TITLE: Developing Sustainable Field Cropping Systems in Semi-arid Eastern Oregon
DURATION: Five years (July 1, 2002 to June 30, 2007)
Drought and Heat Stress Studies
Wheat in eastern Oregon matures under drought and heat stresses that accelerate leaf senescence. Work to improve pre- and post-flowering drought and heat tolerance should be initiated. At present no OSU program is specifically targeting drought and heat stress tolerance in wheat. Furthermore there is no new variety that has consistently out-yielded Stephens, a soft white wheat that was released 24 years ago. Introducing new varieties that have higher levels of pre- and post-flowering drought and heat tolerance will not only increase yields but will stabilize yields from year to year while ensuring plump grains with good quality. In the short-term, a steady production of good quality grain is one way to secure world markets and high wheat prices. In the long-term, steady markets and high wheat prices improve the viability and sustainability of rural societies and associated agro-businesses. The greatest impact the proposed work will have is in the reduction of crop failures, which are common in years when rainfall is less than normal. With reduced crop failures, farmers have steady grain production and secure markets.
PREVIOUS WORK AND PRESENT OUTLOOK
Drought and High Temperature Studies
Wheat grown in eastern Oregon matures under decreasing water supply and increasing temperatures. Under these conditions leaves, which carry out photosynthesis, senesce more rapidly (Rosenow and Clark, 1981; Turner and Begg, 1981). The rate of leaf death depends on the amount of available soil moisture and intensity of heat, being faster when soil water is limited. In most cereals including wheat, current photosynthesis accounts for about 90% of the carbohydrates that are translocated into the grain (Thomas and Smart, 1993). The premature death of the leaves, therefore, reduces the amount of carbohydrates going into the grain resulting in shriveled grain of poor quality. Grain quality is increasingly becoming important in securing world markets. Over production of wheat in other regions of the world has kept wheat prices low and demands for better grain quality has tightened competition for world markets. The Australians, in particular, are now competing fiercely against US wheat and have successfully out-competed US wheat where certain grain qualities are desirable. To compete with other countries for world markets, we need to produce good quality grain consistently. I hypothesize that increasing the lifespan of wheat leaves during the post-flowering period, through increased drought and heat tolerance, will increase grain-filling duration, improve grain quality, and reduce crop failures.
Plants that delay leaf senescence have a stay-green character (Rosenow and Clark, 1981; Thomas and Howarth, 2000). In sorghum, the stay-green character is largely due to perennial tendencies and it is positively associated with grain yield under drought conditions (Rosenow and Clark, 1981). In crops with annual tendencies, the stay-green character may be brought about by many physiological processes that include the production of cytokinins, the endogenous hormones that delay leaf senescence. It is envisaged that different wheat varieties show different levels of the stay-green character but the basis of genetic variation of this trait is not known. I also hypothesize that the onset and rate of leaf senescence differ among different wheat varieties. Therefore, it should be possible to screen wheat varieties for this trait.

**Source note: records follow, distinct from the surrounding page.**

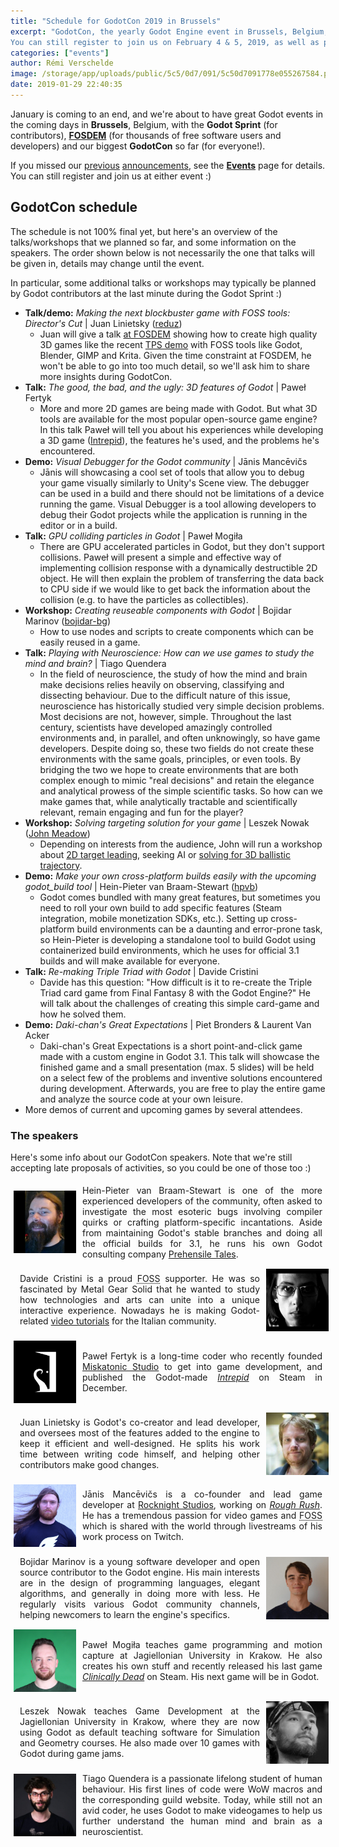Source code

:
 ```yaml
---
title: "Schedule for GodotCon 2019 in Brussels"
excerpt: "GodotCon, the yearly Godot Engine event in Brussels, Belgium, is right around the corner! Here's the current schedule of talks and workshops for the event, with a short presentation of the speakers.
You can still register to join us on February 4 & 5, 2019, as well as propose a talk or workshop."
categories: ["events"]
author: Rémi Verschelde
image: /storage/app/uploads/public/5c5/0d7/091/5c50d7091778e055267584.png
date: 2019-01-29 22:40:35
---
```


January is coming to an end, and we're about to have great Godot events in the coming days in **Brussels**, Belgium, with the **Godot Sprint** (for contributors), [**FOSDEM**](http://fosdem.org) (for thousands of free software users and developers) and our biggest **GodotCon** so far (for everyone!).

If you missed our [previous](/article/meet-community-fosdem-and-godotcon-2019) [announcements](/article/call-participation-godotcon-2019), see the [**Events**](/events) page for details. You can still register and join us at either event :)

## GodotCon schedule

The schedule is not 100% final yet, but here's an overview of the talks/workshops that we planned so far, and some information on the speakers. The order shown below is not necessarily the one that talks will be given in, details may change until the event.

In particular, some additional talks or workshops may typically be planned by Godot contributors at the last minute during the Godot Sprint :)

- **Talk/demo:** *Making the next blockbuster game with FOSS tools: Director's Cut* | Juan Linietsky ([reduz](https://github.com/reduz))
  * Juan will give a talk [at FOSDEM](https://fosdem.org/2019/schedule/event/blockbuster_game/) showing how to create high quality 3D games like the recent [TPS demo](https://github.com/godotengine/tps-demo) with FOSS tools like Godot, Blender, GIMP and Krita. Given the time constraint at FOSDEM, he won't be able to go into too much detail, so we'll ask him to share more insights during GodotCon.
- **Talk:** *The good, the bad, and the ugly: 3D features of Godot* | Paweł Fertyk
  * More and more 2D games are being made with Godot. But what 3D tools are available for the most popular open-source game engine? In this talk Paweł will tell you about his experiences while developing a 3D game ([Intrepid](https://store.steampowered.com/app/992860/Intrepid/)), the features he's used, and the problems he's encountered.
- **Demo:** *Visual Debugger for the Godot community* | Jānis Mancēvičs
  * Jānis will showcasing a cool set of tools that allow you to debug your game visually similarly to Unity's Scene view. The debugger can be used in a build and there should not be limitations of a device running the game. Visual Debugger is a tool allowing developers to debug their Godot projects while the application is running in the editor or in a build.
- **Talk:** *GPU colliding particles in Godot* | Paweł Mogiła
  * There are GPU accelerated particles in Godot, but they don't support collisions. Paweł will present a simple and effective way of implementing collision response with a dynamically destructible 2D object.
  He will then explain the problem of transferring the data back to CPU side if we would like to get back the information about the collision (e.g. to have the particles as collectibles).
- **Workshop:** *Creating reuseable components with Godot* | Bojidar Marinov ([bojidar-bg](https://github.com/bojidar-bg))
  * How to use nodes and scripts to create components which can be easily reused in a game.
- **Talk:** *Playing with Neuroscience: How can we use games to study the mind and brain?* | Tiago Quendera
  * In the field of neuroscience, the study of how the mind and brain make decisions relies heavily on observing, classifying and dissecting behaviour. Due to the difficult nature of this issue, neuroscience has historically studied very simple decision problems. Most decisions are not, however, simple. Throughout the last century, scientists have developed amazingly controlled environments and, in parallel, and often unknowingly, so have game developers. Despite doing so, these two fields do not create these environments with the same goals, principles, or even tools. By bridging the two we hope to create environments that are both complex enough to mimic "real decisions" and retain the elegance and analytical prowess of the simple scientific tasks. So how can we make games that, while analytically tractable and scientifically relevant, remain engaging and fun for the player?
- **Workshop:** *Solving targeting solution for your game* | Leszek Nowak ([John Meadow](https://github.com/JohnMeadow1))
  * Depending on interests from the audience, John will run a workshop about [2D target leading](https://github.com/JohnMeadow1/GodotGeometryElements/blob/master/assets/examples_animations/targeting.gif), seeking AI or [solving for 3D ballistic trajectory](https://blog.forrestthewoods.com/solving-ballistic-trajectories-b0165523348c).
- **Demo:** *Make your own cross-platform builds easily with the upcoming godot_build tool* | Hein-Pieter van Braam-Stewart ([hpvb](https://github.com/hpvb))
  * Godot comes bundled with many great features, but sometimes you need to roll your own build to add specific features (Steam integration, mobile monetization SDKs, etc.). Setting up cross-platform build environments can be a daunting and error-prone task, so Hein-Pieter is developing a standalone tool to build Godot using containerized build environments, which he uses for official 3.1 builds and will make available for everyone.
- **Talk:** *Re-making Triple Triad with Godot* | Davide Cristini
  * Davide has this question: "How difficult is it to re-create the Triple Triad card game from Final Fantasy 8 with the Godot Engine?" He will talk about the challenges of creating this simple card-game and how he solved them.
- **Demo:** *Daki-chan's Great Expectations* | Piet Bronders & Laurent Van Acker
  * Daki-chan's Great Expectations is a short point-and-click game made with a custom engine in Godot 3.1. This talk will showcase the finished game and a small presentation (max. 5 slides) will be held on a select few of the problems and inventive solutions encountered during development.
  Afterwards, you are free to play the entire game and analyze the source code at your own leisure.
- More demos of current and upcoming games by several attendees.

### The speakers

Here's some info about our GodotCon speakers. Note that we're still accepting late proposals of activities, so you could be one of those too :)


<div class="speaker">
<div class="speaker-img">
    <img alt="Hein-Pieter van Braam-Stewart" src="/storage/app/uploads/public/5c5/0d7/96a/5c50d796a4c37792972855.jpg" />
</div>
<div class="speaker-text">
    Hein-Pieter van Braam-Stewart is one of the more experienced developers of the community, often asked to investigate the most esoteric bugs involving compiler quirks or crafting platform-specific incantations.
    Aside from maintaining Godot's stable branches and doing all the official builds for 3.1, he runs his own Godot consulting company <a href="https://www.prehensile-tales.com/">Prehensile Tales</a>.
</div>
</div>


<div class="speaker">
<div class="speaker-text">
    Davide Cristini is a proud <abbr title="Free and Open Source Software">FOSS</abbr> supporter. He was so fascinated by Metal Gear Solid that he wanted to study how technologies and arts can unite into a unique interactive experience.
    Nowadays he is making Godot-related <a href="https://www.youtube.com/channel/UCFVgUrvckqp0i_pbCj3wjfA">video tutorials</a> for the Italian community.
</div>
<div class="speaker-img">
    <img alt="Davide Cristini" src="/storage/app/uploads/public/5c5/0d8/0b9/5c50d80b92317907730383.jpg" />
</div>
</div>


<div class="speaker">
<div class="speaker-img">
    <img alt="Paweł Fertyk" src="/storage/app/uploads/public/5c5/0d2/d35/5c50d2d352a64731237478.png" />
</div>
<div class="speaker-text">
    Paweł Fertyk is a long-time coder who recently founded <a href="https://miskatonicstudio.com">Miskatonic Studio</a> to get into game development, and published the Godot-made <a href="https://store.steampowered.com/app/992860/Intrepid"><em>Intrepid</em></a> on Steam in December.
</div>
</div>


<div class="speaker">
<div class="speaker-text">
    Juan Linietsky is Godot's co-creator and lead developer, and oversees most of the features added to the engine to keep it efficient and well-designed. He splits his work time between writing code himself, and helping other contributors make good changes.
</div>
<div class="speaker-img">
    <img alt="Juan Linietsky" src="/storage/app/uploads/public/5bb/a3e/e7c/5bba3ee7c6344594625565.jpg" />
</div>
</div>


<div class="speaker">
<div class="speaker-img">
    <img alt="Jānis Mancēvičs" src="/storage/app/uploads/public/5c5/0d8/676/5c50d86765174378189820.jpg" />
</div>
<div class="speaker-text">
    Jānis Mancēvičs is a co-founder and lead game developer at <a href="https://www.rocknightstudios.com">Rocknight Studios</a>, working on <a href="https://gamejolt.com/games/rough-rush/277086"><em>Rough Rush</em></a>. He has a tremendous passion for video games and <abbr title="Free and Open Source Software">FOSS</abbr> which is shared with the world through livestreams of his work process on Twitch.
</div>
</div>


<div class="speaker">
<div class="speaker-text">
    Bojidar Marinov is a young software developer and open source contributor to the Godot engine. His main interests are in the design of programming languages, elegant algorithms, and generally in doing more with less. He regularly visits various Godot community channels, helping newcomers to learn the engine's specifics.
</div>
<div class="speaker-img">
    <img alt="Bojidar Marinov" src="/storage/app/uploads/public/5c5/0d2/2d5/5c50d22d504a3472572317.jpg" />
</div>
</div>


<div class="speaker">
<div class="speaker-img">
    <img alt="Paweł Mogiła" src="/storage/app/uploads/public/5c5/0ce/14d/5c50ce14d5cf5616852281.jpg" />
</div>
<div class="speaker-text">
    Paweł Mogiła teaches game programming and motion capture at Jagiellonian University in Krakow. He also creates his own stuff and recently released his last game <a href="https://store.steampowered.com/app/927840/Clinically_Dead"><em>Clinically Dead</em></a> on Steam. His next game will be in Godot.
</div>
</div>


<div class="speaker">
<div class="speaker-text">
    Leszek Nowak teaches Game Development at the Jagiellonian University in Krakow, where they are now using Godot as default teaching software for Simulation and Geometry courses. He also made over 10 games with Godot during game jams.
</div>
<div class="speaker-img">
    <img alt="Leszek Nowak" src="/storage/app/uploads/public/5bb/a17/027/5bba170273575707075447.jpg" />
</div>
</div>


<div class="speaker">
<div class="speaker-img">
    <img alt="Tiago Quendera" src="/storage/app/uploads/public/5c5/0d0/191/5c50d0191767d908679037.jpg" />
</div>
<div class="speaker-text">
    Tiago Quendera is a passionate lifelong student of human behaviour. His first lines of code were WoW macros and the corresponding guild website.
    Today, while still not an avid coder, he uses Godot to make videogames to help us further understand the human mind and brain as a neuroscientist.
</div>
</div>


<style>
div.speaker {
    display: table;
    padding: 5px;
    width: 100%;
    margin: 5px 0; /* you can change/remove margin */
}
div.speaker-text {
    vertical-align: middle;
    display: table-cell;
    text-align: justify;
    padding-left: 10px;
    padding-right: 10px;
}
div.speaker .speaker-img{
    vertical-align: middle;
    display: table-cell;
    width: 100px; /* you can change width */
}
div.speaker-img img{
    width: 100%;
    height: 100px; /* you can change height */
    vertical-align: middle;
}
</style>

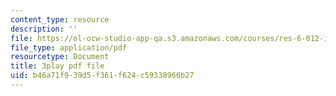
 ```yaml
---
content_type: resource
description: ''
file: https://ol-ocw-studio-app-qa.s3.amazonaws.com/courses/res-6-012-introduction-to-probability-spring-2018/b46a71f939d5f361f624c59338966b27_zW1_iugJvF0.pdf
file_type: application/pdf
resourcetype: Document
title: 3play pdf file
uid: b46a71f9-39d5-f361-f624-c59338966b27
---
```


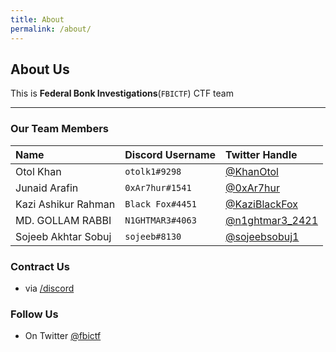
 ```yaml
---
title: About
permalink: /about/
---
```


## About Us

This is **Federal Bonk Investigations**(`FBICTF`) CTF team

* * *

### Our Team Members

| Name         | Discord Username         | Twitter Handle |
|:-------------|:------------------|:------|
| Otol Khan | `otolk1#9298` | [@KhanOtol](https://twitter.com/KhanOtol) |
| Junaid Arafin | `0xAr7hur#1541` | [@0xAr7hur](https://twitter.com/0xAr7hur) |
| Kazi Ashikur Rahman | `Black Fox#4451` | [@KaziBlackFox](https://twitter.com/KaziBlackFox) |
| MD. GOLLAM RABBI | `N1GHTMAR3#4063` | [@n1ghtmar3_2421](https://twitter.com/n1ghtmar3_2421) |
| Sojeeb Akhtar Sobuj | `sojeeb#8130` | [@sojeebsobuj1](https://twitter.com/sojeebsobuj1) |

### Contract Us

- via [/discord](/discord)

### Follow Us
- On Twitter [@fbictf](https://twitter.com/fbictf)
<br><br>
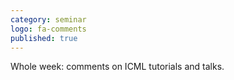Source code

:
 ```yaml
---
category: seminar
logo: fa-comments
published: true
---
```


Whole week: comments on ICML tutorials and talks.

Work will also be conducted to determine mechanisms of drought and heat tolerance and to determine the interactions between drought and heat tolerance and disease tolerance. Plants that are water-stressed are more susceptible to diseases particularly Fusarium root rot. Experiments should determine if susceptibility of the plants to this disease is related to drought tolerance and come up with tillage and fertilizer treatments that conserve soil water to reduce drought stress during the final phases of plant growth.
The ultimate objective of this project is to develop acceptable and sustainable cropping systems for north-central Oregon and south-central Washington. The desired cropping systems should increase residue cover, increase soil OM, increase soil available moisture, reduce wind and water erosion, reduce soil water evaporation, sustain soil productivity, and increase farm profits. Work to accomplish this objective, however, will be conducted in separate experiments whose specific objectives are listed below.